The Mudcat Café TM
Thread #98999   Message #1967431
Posted By: Scrump
14-Feb-07 - 10:59 AM
Thread Name: Folklore: Folk, Pop, Trad or what?
Subject: RE: Folklore: Folk, Pop, Trad or what?
I'm afraid this will be difficult to answer, because one person's "folk" may be another person's "pop" already (it comes down to the old unanswerable question "what is folk?")

To say that singer/songwriters are pop singers is a bit sweeping. I guess you could say that Ewan MacColl was a "singer/songwriter" because he wrote and sang his own songs, but few (or nobody) would call him a pop singer.
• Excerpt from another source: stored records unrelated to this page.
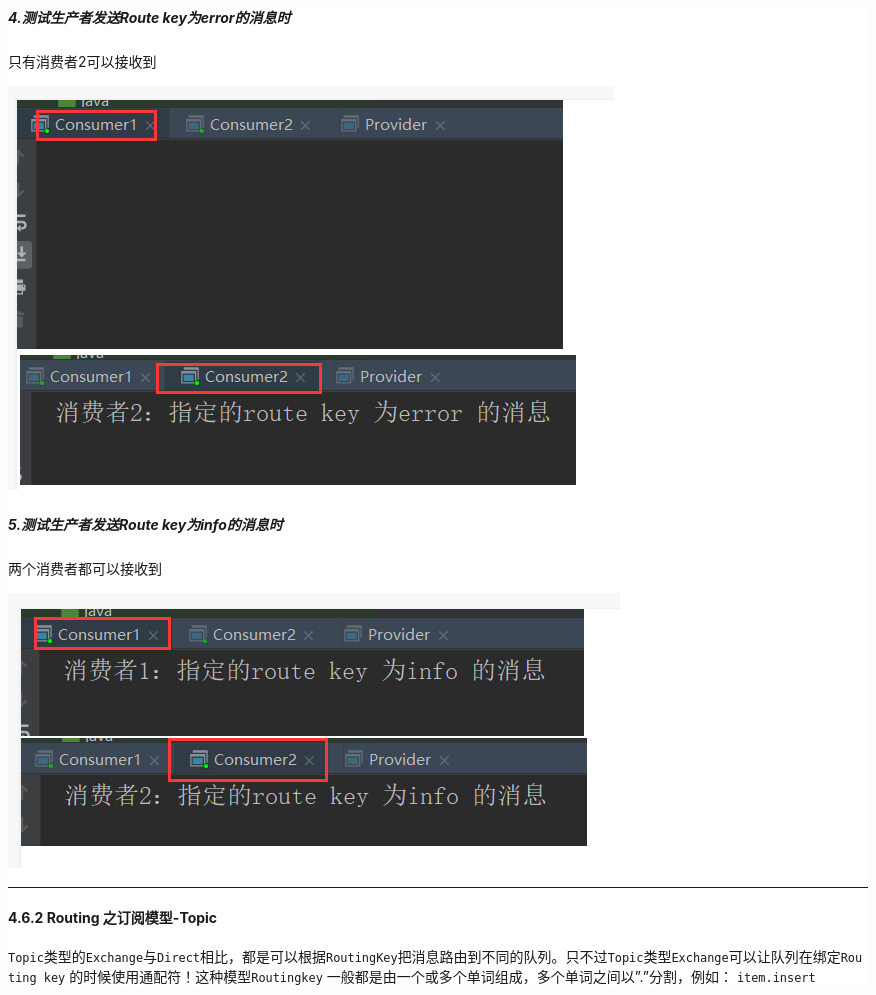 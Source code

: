 ##### 4.测试生产者发送Route key为error的消息时

只有消费者2可以接收到

![image-20220710175807450](/images/posts/RibbitMQ.assets/image-20220710175807450.png)

##### 5.测试生产者发送Route key为info的消息时

两个消费者都可以接收到

![image-20220710175930042](/images/posts/RibbitMQ.assets/image-20220710175930042.png)

----

#### 4.6.2 Routing 之订阅模型-Topic

`Topic`类型的`Exchange`与`Direct`相比，都是可以根据`RoutingKey`把消息路由到不同的队列。只不过`Topic`类型`Exchange`可以让队列在绑定`Routing key` 的时候使用通配符！这种模型`Routingkey` 一般都是由一个或多个单词组成，多个单词之间以”.”分割，例如： `item.insert`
But I guess you are thinking more of the guitar-playing singer-songwriter, that we sometimes see in folk clubs? I admit some of these I wouldn't say are folk singers because of the material they write and sing. I think the material they sing will define whether you think of them as a folk singer or not - but I'm not sure where you draw the line.

Then again, some 'respected' folk singers occasionally write/sing songs that taken in isolation would probably not be considered 'folk' songs. Again, I don't know where you would draw the line.

So, "What subject matter makes a song folk and what makes it pop?" is a question I'd like to get an answer to.

As for Slade, yes, I could imagine in 100 years that could be called a folk song, if you can imagine people singing it at a session round about Christmas time.